Les psychiatres les sollicitent pour participer à l'entretien médical, une manière d'assurer un suivi efficace, comme c'est le cas ce matin-là pour Valérie Bignon, à l'unité depuis sa création. Elle doit être aux côtés d'une jeune fille destinée à téléphoner à un autre médecin sur les conseils du psychiatre pour qu'il prenne le relais après sa sortie prévue le lendemain.

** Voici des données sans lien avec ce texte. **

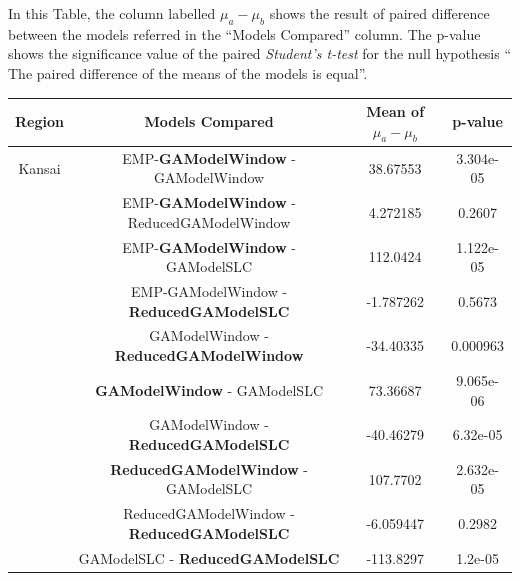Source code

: In this Table, the column labelled $\mu_a - \mu_b$ shows the result of paired difference between the models referred in the ``Models Compared'' column. The p-value shows the significance value of the paired {\it Student's t-test} for the null hypothesis `` The paired difference of the means of the models is equal''.


\begin{table}[!htb]
	\begin{center}
		\begin{tabular}{|c|c|c|c|}
			\hline
			\multicolumn{1}{|c|}{Region} &
			\multicolumn{1}{|c|}{Models Compared} & \multicolumn{1}{|c|}{Mean of $\mu_a - \mu_b$}&
			\multicolumn{1}{|c|}{p-value} \\
			\hline
			
			Kansai & EMP-\textbf{GAModelWindow} - GAModelWindow &
			 38.67553 &  3.304e-05 \\
			
		    & EMP-\textbf{GAModelWindow} - ReducedGAModelWindow & 4.272185  & 0.2607\\
			
			& EMP-\textbf{GAModelWindow} - GAModelSLC & 
			112.0424 &  1.122e-05\\

			&EMP-GAModelWindow - \textbf{ReducedGAModelSLC} &  
			-1.787262 & 0.5673 \\
			
			& GAModelWindow - \textbf{ReducedGAModelWindow} &
			-34.40335 & 0.000963\\
			
			& \textbf{GAModelWindow} - GAModelSLC &
			 73.36687  &9.065e-06\\
				
			& GAModelWindow - \textbf{ReducedGAModelSLC} &
			-40.46279 & 6.32e-05\\
				
			& \textbf{ReducedGAModelWindow} - GAModelSLC &
			107.7702  & 2.632e-05\\

			& ReducedGAModelWindow - \textbf{ReducedGAModelSLC} &
			-6.059447 &0.2982\\

			& GAModelSLC - \textbf{ReducedGAModelSLC} &
			-113.8297 & 1.2e-05\\


\end{tabular}
\end{center}
\end{table}

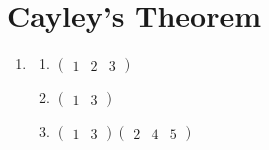 \section{Cayley's Theorem}
\begin{enumerate}
    \item \begin{enumerate}[label=(\alph*)]
        \item $\begin{pmatrix}1 & 2 & 3\end{pmatrix}$
        \item $\begin{pmatrix}1 & 3\end{pmatrix}$
        \item $\begin{pmatrix}1 & 3\end{pmatrix}\begin{pmatrix}2 & 4 & 5\end{pmatrix}$
    \end{enumerate}


\end{enumerate}
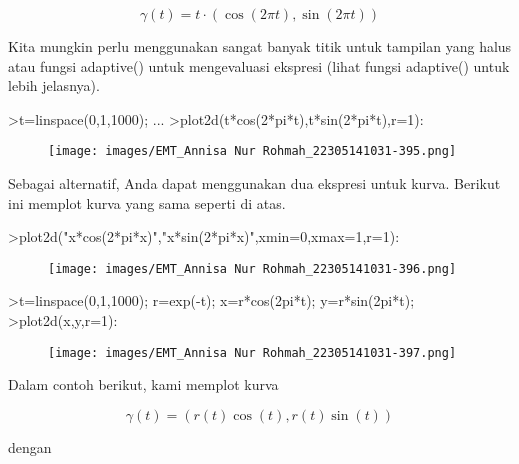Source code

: \documentclass[a4paper,10pt]{article}
\begin{document}
\begin{eulernotebook}
\begin{eulercomment}
\end{eulercomment}
\begin{eulerformula}
\[
\gamma(t) = t \cdot (\cos(2\pi t),\sin(2\pi t))
\]
\end{eulerformula}
\begin{eulercomment}
Kita mungkin perlu menggunakan sangat banyak titik untuk tampilan yang
halus atau fungsi adaptive() untuk mengevaluasi ekspresi (lihat fungsi
adaptive() untuk lebih jelasnya).
\end{eulercomment}
\begin{eulerprompt}
>t=linspace(0,1,1000); ...
>plot2d(t*cos(2*pi*t),t*sin(2*pi*t),r=1):
\end{eulerprompt}
\begin{figure}[h]
    \centering
    \texttt{[image: images/EMT\_Annisa Nur Rohmah\_22305141031-395.png]}
\end{figure}
\begin{eulercomment}
Sebagai alternatif, Anda dapat menggunakan dua ekspresi untuk kurva.
Berikut ini memplot kurva yang sama seperti di atas.
\end{eulercomment}
\begin{eulerprompt}
>plot2d("x*cos(2*pi*x)","x*sin(2*pi*x)",xmin=0,xmax=1,r=1):
\end{eulerprompt}
\begin{figure}[h]
    \centering
    \texttt{[image: images/EMT\_Annisa Nur Rohmah\_22305141031-396.png]}
\end{figure}
\begin{eulerprompt}
>t=linspace(0,1,1000); r=exp(-t); x=r*cos(2pi*t); y=r*sin(2pi*t);
>plot2d(x,y,r=1):
\end{eulerprompt}
\begin{figure}[h]
    \centering
    \texttt{[image: images/EMT\_Annisa Nur Rohmah\_22305141031-397.png]}
\end{figure}
\begin{eulercomment}
Dalam contoh berikut, kami memplot kurva

\end{eulercomment}
\begin{eulerformula}
\[
\gamma(t) = (r(t) \cos(t), r(t) \sin(t))
\]
\end{eulerformula}
\begin{eulercomment}
dengan


\end{eulercomment}
\end{eulernotebook}
\end{document}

Les infirmières assurent également les séances de génogramme, un outil original qui permet d'évoquer l'histoire des parents, la fratrie, et aussi les relations amicales, la scolarité... « On apprend notamment beaucoup de choses sur les traumatismes familiaux, même si on a bien conscience que c'est la vision qu'a le jeune de son histoire », explique Yvette Le Guen. Le génogramme se réalise généralement pendant les deux premiers jours de l'hospitalisation. Deux jours particuliers durant lesquels le patient est coupé du monde extérieur : pas de téléphone, pas de visite, pas de sortie... « L'observation est ainsi facilitée car il n'y a aucun parasitage, ajoute Yvette Le Guen. Ils se libèrent de tout. »

Ateliers thérapeutiques

Le milieu de la matinée est le moment où l'équipe doit gérer les permissions et les inscriptions aux activités qui ponctuent la semaine. Lundi, c'est psychodrame. Les autres jours, sont proposés des ateliers journal, bien-être et parole, piscine, jeux d'échecs, expression corporelle ou dessin (sur prescription médicale). Ces questions d'organisation, mais aussi de logistique, sont abordées deux fois par jour au cours du Point rencontre, à 10 h 30 puis à 18 h 30. Là encore, ce sont les infirmières qui animent. Ce matin-là, cinq infirmières y assistent. Il a lieu dans la grande salle au sol jaune pétant. Baby-foot, ordinateur (avec connexion Internet), télé avec magnétoscope, jeux de société ; l'endroit est plutôt agréable. Devant les tentatives de certains pour « négocier » les permissions et les inscriptions aux activités, la rencontre débute par un rappel au règlement de la part de Régine Morvan : « Les activités priment sur les permissions. » L'organisation, assez souple, de l'unité en ferait oublier à certains jeunes les raisons de leur présence...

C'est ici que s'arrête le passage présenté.